**** Study material
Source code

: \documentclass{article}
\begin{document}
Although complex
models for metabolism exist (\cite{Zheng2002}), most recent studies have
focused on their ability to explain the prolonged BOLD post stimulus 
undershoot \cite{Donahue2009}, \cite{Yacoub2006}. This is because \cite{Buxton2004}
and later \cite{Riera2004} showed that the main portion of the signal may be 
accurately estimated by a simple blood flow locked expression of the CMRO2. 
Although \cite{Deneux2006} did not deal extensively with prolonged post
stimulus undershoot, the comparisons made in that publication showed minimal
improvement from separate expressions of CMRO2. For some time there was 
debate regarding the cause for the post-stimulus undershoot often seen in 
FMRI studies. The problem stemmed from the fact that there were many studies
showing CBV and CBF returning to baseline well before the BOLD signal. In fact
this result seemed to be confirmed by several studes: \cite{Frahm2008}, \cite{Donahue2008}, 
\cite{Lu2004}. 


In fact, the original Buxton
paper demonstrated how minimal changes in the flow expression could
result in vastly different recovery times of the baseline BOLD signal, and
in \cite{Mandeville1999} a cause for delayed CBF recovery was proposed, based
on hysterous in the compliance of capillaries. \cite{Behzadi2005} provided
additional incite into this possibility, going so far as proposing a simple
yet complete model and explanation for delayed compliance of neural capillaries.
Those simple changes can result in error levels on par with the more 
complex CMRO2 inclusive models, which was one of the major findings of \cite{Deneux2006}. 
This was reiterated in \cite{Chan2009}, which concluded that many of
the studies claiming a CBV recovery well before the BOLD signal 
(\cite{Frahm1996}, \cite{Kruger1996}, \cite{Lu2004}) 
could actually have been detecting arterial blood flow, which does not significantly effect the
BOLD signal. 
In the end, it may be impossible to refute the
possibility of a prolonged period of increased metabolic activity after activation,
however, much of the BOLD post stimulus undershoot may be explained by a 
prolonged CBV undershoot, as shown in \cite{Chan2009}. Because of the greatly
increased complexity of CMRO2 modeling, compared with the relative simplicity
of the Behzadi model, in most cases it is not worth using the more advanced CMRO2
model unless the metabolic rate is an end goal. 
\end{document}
********
_Task statement_
Go over the listing above and copy out each line that includes "with".

_Exercise output_
Although \cite{Deneux2006} did not deal extensively with prolonged post
Those simple changes can result in error levels on par with the more 
increased complexity of CMRO2 modeling, compared with the relative simplicity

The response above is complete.